Two of Rees-Jones' signature words are 'love' and 'heart'; she returns to and insists on them. In the final, title poem of the collection, we see these words anew, with all the freight they now carry. The speaker recalls, 'getting you -// death-rattle, heart-stop -/ to where the struggle ends'. She states, with new clarity: '[it] was not// the end of love. Yet love/ you've been with me enough'. The use of 'love' as a pet name becomes a gentle way to seek continuance with the beloved, to stand outside the pain of the abstract feeling that swells in his absence. This is the only possibility, it seems, after a 'heart-stop', but when the heart's pains and affections have not ended. 'Love' is reclaimed as a concrete noun, as a person, if only in memory.
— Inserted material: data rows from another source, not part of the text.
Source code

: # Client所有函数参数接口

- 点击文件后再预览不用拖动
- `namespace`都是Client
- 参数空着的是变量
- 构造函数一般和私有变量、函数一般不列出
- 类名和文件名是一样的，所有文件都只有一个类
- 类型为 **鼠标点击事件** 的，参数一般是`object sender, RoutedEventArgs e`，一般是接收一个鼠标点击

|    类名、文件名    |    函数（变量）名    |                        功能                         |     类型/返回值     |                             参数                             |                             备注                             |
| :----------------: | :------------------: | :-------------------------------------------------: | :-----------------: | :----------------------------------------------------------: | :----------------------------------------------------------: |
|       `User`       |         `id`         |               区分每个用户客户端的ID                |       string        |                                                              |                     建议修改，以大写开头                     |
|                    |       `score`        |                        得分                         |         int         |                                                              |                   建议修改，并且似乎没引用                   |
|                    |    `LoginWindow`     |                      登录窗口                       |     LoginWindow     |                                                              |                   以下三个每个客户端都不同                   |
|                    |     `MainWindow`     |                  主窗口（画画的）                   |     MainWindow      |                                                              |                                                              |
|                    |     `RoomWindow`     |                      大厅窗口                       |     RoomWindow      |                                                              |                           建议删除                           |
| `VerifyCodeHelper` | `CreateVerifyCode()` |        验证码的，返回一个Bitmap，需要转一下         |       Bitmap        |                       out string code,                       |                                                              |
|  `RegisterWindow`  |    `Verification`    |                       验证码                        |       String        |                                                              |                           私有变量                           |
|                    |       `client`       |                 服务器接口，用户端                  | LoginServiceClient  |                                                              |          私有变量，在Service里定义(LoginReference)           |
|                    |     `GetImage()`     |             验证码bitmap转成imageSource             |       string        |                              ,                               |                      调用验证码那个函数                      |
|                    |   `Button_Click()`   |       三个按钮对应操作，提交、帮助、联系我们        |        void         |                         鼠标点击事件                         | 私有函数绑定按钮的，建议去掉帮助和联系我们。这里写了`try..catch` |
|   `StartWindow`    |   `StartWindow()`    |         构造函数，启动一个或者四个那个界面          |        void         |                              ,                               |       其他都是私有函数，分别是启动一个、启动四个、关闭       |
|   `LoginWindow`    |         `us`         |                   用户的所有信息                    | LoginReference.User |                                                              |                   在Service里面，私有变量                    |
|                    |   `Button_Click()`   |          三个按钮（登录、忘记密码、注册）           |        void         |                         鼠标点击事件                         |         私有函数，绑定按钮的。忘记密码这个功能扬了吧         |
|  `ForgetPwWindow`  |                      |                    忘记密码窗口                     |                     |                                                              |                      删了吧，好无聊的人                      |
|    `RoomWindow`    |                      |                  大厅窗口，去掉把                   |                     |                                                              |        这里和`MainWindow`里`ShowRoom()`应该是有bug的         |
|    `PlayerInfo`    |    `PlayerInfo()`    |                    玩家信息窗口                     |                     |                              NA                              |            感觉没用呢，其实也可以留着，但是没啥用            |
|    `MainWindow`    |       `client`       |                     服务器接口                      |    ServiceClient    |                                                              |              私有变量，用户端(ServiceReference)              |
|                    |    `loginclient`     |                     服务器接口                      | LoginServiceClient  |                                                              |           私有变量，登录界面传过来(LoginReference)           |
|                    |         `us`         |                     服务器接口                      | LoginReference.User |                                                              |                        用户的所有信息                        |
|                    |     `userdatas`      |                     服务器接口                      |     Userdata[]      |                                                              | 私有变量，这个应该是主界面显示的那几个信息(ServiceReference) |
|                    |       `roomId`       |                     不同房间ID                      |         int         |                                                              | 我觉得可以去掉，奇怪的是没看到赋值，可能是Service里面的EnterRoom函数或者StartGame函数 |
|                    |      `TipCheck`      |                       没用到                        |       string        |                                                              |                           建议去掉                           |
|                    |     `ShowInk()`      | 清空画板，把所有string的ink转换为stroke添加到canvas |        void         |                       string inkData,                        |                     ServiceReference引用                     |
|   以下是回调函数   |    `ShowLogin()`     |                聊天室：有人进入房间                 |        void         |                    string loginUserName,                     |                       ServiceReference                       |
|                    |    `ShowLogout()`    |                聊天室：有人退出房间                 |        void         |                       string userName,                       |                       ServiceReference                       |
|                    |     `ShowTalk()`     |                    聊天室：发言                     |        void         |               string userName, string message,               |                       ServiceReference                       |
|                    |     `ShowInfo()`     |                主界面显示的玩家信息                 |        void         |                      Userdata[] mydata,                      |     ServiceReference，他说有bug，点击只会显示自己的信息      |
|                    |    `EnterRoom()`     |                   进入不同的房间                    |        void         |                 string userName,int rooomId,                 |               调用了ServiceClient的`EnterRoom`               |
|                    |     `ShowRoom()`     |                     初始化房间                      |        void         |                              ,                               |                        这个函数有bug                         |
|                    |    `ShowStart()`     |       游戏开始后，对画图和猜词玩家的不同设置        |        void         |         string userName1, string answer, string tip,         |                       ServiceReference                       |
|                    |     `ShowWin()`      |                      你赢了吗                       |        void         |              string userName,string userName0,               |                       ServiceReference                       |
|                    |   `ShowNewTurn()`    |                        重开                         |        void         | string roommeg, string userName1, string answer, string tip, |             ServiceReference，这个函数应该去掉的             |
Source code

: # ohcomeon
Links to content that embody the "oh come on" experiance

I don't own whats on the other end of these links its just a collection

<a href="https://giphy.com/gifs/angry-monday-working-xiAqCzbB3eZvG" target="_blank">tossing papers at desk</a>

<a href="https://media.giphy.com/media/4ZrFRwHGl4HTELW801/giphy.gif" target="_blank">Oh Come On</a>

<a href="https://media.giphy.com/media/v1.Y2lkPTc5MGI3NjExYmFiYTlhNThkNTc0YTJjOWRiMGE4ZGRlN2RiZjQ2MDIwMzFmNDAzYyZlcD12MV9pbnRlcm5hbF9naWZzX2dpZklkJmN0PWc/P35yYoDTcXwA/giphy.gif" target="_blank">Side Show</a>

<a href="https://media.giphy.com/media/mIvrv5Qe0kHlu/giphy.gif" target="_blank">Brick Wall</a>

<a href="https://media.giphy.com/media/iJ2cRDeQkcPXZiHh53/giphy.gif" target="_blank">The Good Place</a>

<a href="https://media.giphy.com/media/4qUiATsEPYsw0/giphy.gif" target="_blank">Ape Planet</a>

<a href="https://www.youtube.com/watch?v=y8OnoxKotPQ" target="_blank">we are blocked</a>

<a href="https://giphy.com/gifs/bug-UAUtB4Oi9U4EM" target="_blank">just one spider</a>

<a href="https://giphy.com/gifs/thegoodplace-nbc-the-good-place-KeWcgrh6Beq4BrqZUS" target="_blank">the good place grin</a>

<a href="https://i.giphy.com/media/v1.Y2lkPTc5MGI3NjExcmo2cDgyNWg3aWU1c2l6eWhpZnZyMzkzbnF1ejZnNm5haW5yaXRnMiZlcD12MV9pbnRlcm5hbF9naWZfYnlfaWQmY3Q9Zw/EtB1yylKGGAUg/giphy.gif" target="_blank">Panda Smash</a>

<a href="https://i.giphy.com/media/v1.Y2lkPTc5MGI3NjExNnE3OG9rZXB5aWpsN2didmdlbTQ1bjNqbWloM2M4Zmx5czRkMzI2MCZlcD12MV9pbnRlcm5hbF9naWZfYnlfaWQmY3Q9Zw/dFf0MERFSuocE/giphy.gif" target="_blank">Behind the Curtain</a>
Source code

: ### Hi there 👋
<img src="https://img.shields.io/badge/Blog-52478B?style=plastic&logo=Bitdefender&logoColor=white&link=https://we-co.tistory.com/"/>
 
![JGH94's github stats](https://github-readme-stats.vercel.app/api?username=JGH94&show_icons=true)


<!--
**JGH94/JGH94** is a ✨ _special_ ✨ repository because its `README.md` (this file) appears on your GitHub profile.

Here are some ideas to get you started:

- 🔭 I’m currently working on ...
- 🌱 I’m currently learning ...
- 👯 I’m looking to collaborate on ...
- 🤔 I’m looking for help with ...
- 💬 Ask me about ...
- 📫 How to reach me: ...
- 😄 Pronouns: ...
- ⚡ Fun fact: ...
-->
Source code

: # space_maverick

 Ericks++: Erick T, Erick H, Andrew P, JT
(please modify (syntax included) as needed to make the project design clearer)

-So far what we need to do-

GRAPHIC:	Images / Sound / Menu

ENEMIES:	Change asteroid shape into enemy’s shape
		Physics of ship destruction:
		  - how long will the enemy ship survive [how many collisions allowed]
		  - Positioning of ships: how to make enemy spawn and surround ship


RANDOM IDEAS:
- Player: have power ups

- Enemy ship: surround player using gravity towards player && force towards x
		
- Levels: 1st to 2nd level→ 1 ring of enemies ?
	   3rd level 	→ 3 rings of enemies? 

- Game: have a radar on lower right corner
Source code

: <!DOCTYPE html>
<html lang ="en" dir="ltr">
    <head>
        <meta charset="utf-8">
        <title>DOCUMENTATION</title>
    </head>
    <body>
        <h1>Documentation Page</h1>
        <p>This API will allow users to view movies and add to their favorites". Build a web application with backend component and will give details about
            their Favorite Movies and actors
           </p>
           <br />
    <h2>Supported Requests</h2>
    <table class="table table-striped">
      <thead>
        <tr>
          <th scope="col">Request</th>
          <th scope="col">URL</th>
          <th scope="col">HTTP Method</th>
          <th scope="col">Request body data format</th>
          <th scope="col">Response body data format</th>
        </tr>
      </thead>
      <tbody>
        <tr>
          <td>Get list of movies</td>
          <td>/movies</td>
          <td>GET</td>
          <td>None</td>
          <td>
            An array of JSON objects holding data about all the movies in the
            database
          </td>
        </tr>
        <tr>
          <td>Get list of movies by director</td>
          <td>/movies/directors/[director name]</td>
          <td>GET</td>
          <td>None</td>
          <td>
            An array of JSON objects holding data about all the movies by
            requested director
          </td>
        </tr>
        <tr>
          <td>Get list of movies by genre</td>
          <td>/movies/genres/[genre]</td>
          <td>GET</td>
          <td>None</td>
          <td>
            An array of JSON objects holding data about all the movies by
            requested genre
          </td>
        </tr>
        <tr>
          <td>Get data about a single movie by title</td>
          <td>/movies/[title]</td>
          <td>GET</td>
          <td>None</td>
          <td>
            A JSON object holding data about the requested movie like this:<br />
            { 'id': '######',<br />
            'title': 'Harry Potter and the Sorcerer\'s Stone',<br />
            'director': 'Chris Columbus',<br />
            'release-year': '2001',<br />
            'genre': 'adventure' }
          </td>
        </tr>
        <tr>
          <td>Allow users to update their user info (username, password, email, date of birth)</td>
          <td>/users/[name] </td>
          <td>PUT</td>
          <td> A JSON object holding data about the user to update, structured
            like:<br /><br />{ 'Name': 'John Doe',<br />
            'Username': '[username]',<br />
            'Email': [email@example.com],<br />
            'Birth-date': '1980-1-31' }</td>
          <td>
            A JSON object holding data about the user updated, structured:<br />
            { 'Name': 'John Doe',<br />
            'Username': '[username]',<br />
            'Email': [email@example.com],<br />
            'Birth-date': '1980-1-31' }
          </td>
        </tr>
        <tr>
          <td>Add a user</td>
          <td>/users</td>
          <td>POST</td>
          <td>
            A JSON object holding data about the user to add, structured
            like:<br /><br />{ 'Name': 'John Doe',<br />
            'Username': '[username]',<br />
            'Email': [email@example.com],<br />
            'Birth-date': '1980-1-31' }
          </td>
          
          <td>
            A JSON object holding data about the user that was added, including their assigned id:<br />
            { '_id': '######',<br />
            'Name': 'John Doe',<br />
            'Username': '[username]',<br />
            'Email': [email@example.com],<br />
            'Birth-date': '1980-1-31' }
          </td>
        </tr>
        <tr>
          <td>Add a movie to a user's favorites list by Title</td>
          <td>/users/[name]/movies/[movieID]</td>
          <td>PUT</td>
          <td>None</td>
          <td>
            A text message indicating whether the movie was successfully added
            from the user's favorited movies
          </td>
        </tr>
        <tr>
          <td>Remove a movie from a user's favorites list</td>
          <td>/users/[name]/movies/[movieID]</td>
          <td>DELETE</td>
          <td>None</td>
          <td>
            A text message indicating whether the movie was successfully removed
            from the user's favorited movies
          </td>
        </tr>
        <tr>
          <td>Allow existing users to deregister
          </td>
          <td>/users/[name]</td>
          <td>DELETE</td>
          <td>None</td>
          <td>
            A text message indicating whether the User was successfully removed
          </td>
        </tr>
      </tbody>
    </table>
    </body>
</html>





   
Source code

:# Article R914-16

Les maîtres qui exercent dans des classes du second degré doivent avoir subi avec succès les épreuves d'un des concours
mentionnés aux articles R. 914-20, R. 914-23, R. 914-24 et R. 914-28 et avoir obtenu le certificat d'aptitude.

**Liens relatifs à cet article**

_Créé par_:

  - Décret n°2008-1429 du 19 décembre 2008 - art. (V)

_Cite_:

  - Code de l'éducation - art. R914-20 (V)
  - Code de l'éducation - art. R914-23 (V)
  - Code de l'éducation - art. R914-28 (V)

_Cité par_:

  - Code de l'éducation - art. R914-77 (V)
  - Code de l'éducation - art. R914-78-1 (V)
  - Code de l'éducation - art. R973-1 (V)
For 'now', at least, this is 'enough'.

In the title poem to Michael Murphy's wonderful, clear-sighted - and, at times, very funny - last collection, Half-Life (which is included in his posthumous Collected Poems), the speaker says:

[...] Seeing me not here

you turn the ring on your finger, a living

shape, to dreams in which there is no 'I'

and birdsong enunciates every blessed thing.

If anything will survive these first clear

blasts of day they are the words you'll write,

the seeds of scattered night [...]

'Half-Life' concludes with an invocation: 'rehearse... rehearse... rehearse...' It sometimes feels as though Burying the Wren has grown out of such scattered 'seeds'. The 'I' of these poems is transmogrified into other things: a dogwoman, the singer of imagined ballads, or 'a thousand birds'. And it is birdsong that survives, to bury the wren.

At the end of this collection it states that: 'The wren is noted for its loud and complex song, sometimes as part of a duet, even in the wintertime'. This book reminds us that to live (to survive) is itself a creative endeavour, a struggle against formlessness, which requires 'heart' and 'love'. These poems are a moving record of such experience, and a complex work of art.